Note that these statistics vary greatly depending on the site reporing them, and are based on the identity reported by the browser, and that some browsers lie about their identity. Opera even had a user setting that allowed it to masquerade as other browsers.

Web page validators

There are several means of checking your web page for problems.

Link checkers

Nothing will ruin your user’s experience of (and confidence in) your site faster than broken links. But the Web is changing all the time—so a link that was good today may be broken tomorrow.

Fortunately, there are tools for catching broken links on your web site. They go under the generic name link checkers. Many are freely available. Usually, they start on one page, then attempt to open every link on the page. For each working link to a page on the same site, they repeat the process. Along the way they generate a report.

Separate presentation from content

Use the style language CSS to prescribe formatting separately from the information in the web page. Get rid of all font and center tags.

Besides making the HTML code much easier to read, this has the advantages that

There are unfortunately still hold-outs from (and reactionaries to) CSS. Do not listen to them. They are living in the stone age. CSS is the way to style a web page in this millineum.

No-No’s

Accessibility

Special Characters

Watch out for characters from special encodings. A common example is the “curly quotes” of the Windows-1252 encoding. If not used correctly, they will screw up on other systems and browsers.

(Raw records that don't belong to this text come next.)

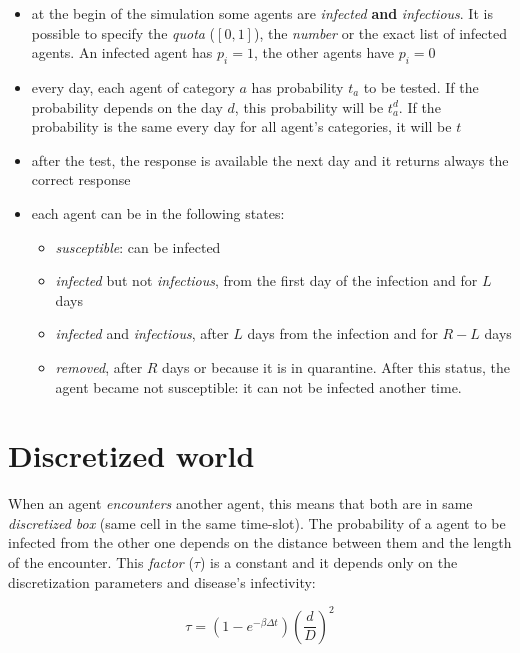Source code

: \documentclass[12pt, a4paper]{article}
\newcommand{\expr}[1]{\left(#1\right)}
\begin{document}
\begin{itemize}
    \item at the begin of the simulation some agents are \textit{infected} \textbf{and} \textit{infectious}. It is possible to specify the \textit{quota} ($[0,1]$), the \textit{number} or the exact list of infected agents. An infected agent has $p_i=1$, the other agents have $p_i=0$
    
    \item every day, each agent of category $a$ has probability $t_a$ to be tested. If the probability depends on the day $d$, this probability will be $t^d_a$. If the probability is the same every day for all agent's categories, it will be $t$
    
    \item after the test, the response is available the next day and it returns always the correct response
    
    \item each agent can be in the following states:
        \begin{itemize}
            \item \textit{susceptible}: can be infected
            \item \textit{infected} but not \textit{infectious}, from the first day of  the infection and for $L$ days
            \item \textit{infected} and \textit{infectious}, after $L$ days from the infection and for $R-L$ days
            \item \textit{removed}, after $R$ days or because it is in quarantine. After this status, the agent became not susceptible: it can not be infected another time.
        \end{itemize}
\end{itemize}

\section{Discretized world}

When an agent \textit{encounters} another agent, this means that both are in same \textit{discretized box} (same cell in the same time-slot). The probability of a agent to be infected from the other one depends on the distance between them and the length of the encounter. This \textit{factor} ($\tau$) is a constant and it depends only on the discretization parameters and disease's infectivity:

\begin{equation}
     \tau = \expr{1 - e^{-\beta{}\Delta{t}}}\expr{\frac{d}{D}}^2
\end{equation}
\end{document}
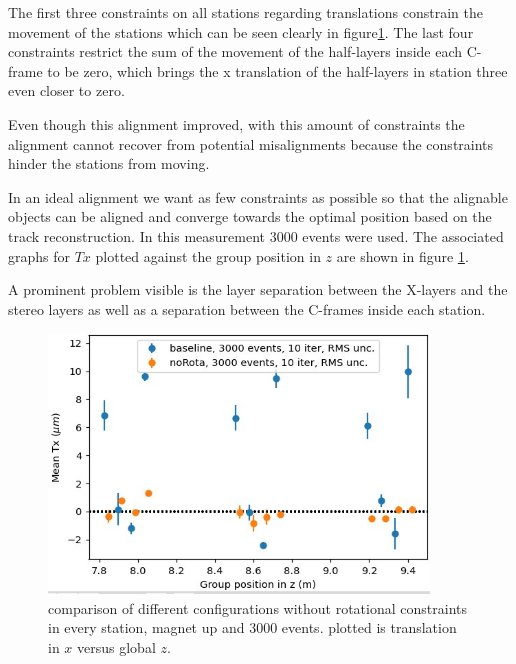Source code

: The first three constraints on all stations regarding translations constrain the movement of the stations which can be seen clearly in figure\ref{fig:june_2}. The last four constraints restrict the sum of the movement of the half-layers inside each C-frame to be zero, which brings the x translation of the half-layers in station three even closer to zero.

Even though this alignment improved, with this amount of constraints the alignment cannot recover from potential misalignments because the constraints hinder the stations from moving.

In an ideal alignment we want as few constraints as possible so that the alignable objects can be aligned and converge towards the optimal position based on the track reconstruction.
In this measurement 3000 events were used. The associated graphs for $Tx$ plotted against the group position in $z$ are shown in figure \ref{fig:june_2}.

A prominent problem visible is the layer separation between the X-layers and the stereo layers as well as a separation between the C-frames inside each station.

\begin{figure}
  \centering
  \includegraphics[width=0.9\textwidth]{plots/renewed_plots/lxplus/4_3.jpeg}
  \caption{comparison of different configurations without rotational constraints in every station, magnet up and 3000 events. plotted is translation in $x$ versus global $z$.}
  \label{fig:june_2}
\end{figure}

Often such characters are inserted by a bad web page generator, such as older versions of MS Word.

There are several robust ways to insert such special characters in a web page.

The easiest is to provide the meta information
<meta http-equiv="content-type" content="text/html; charset=windows-1252">
in the page header so the other browser will know how you meant the character to be displayed. (Windows-1252 is the most common Latin encoding on MS Windows.)

If you have some reason not to specify an encoding, you can use SGML entities such as &ldquo; and &rdquo; (which are rendered as “ and ”, respectively) in such cases, and stick to ASCII for the rest (that is, if your page is in English).

In the early days of the Web, the default encoding was ISO-8859-1, also called Latin-1. Most web browsers still assume by default that web pages use this encoding. With SGML entities, it suffices for many Latin-based European languages.

For a wider range of text, the best encoding to use is the modern standard, Unicode, which is intended to encode the writing systems of all the world’s languaes, and many symbols as well. All modern browsers and operating systems now handle Unicode well. A meta tag for Unicode is <meta http-equiv="content-type" content="text/html; charset=UTF-8">
To enter Unicode into a document, you will need an application program that is aware of Unicode, such as a Unicode text editor.

Pictures

Use pictures for beautification, and to convey information that can only be conveyed graphically.

Pictures are a poor way to display text. Text that is displayed in a picture will not be found by an Internet search engine, cannot be copied and pasted by the user, and is a mess to edit a year later when you can’t get the program that made the picture to work properly.

If you really must use a picture to display text, as in a company logo, use the alt attribute of the img tag to indicate what the text is.

If a picture contains important information, be sure to explain that info with the alt attribute of the img tag. This way, if your user is sight-impaired, and using an aural browser, the information can be read to them; if your user is using a browser that doesn’t display pictures (they exist!) they can still read your page; if the picture files get separated from the text, you can still figure out what was meant to be there.

Background images

Background images should be unobtrusive, of course.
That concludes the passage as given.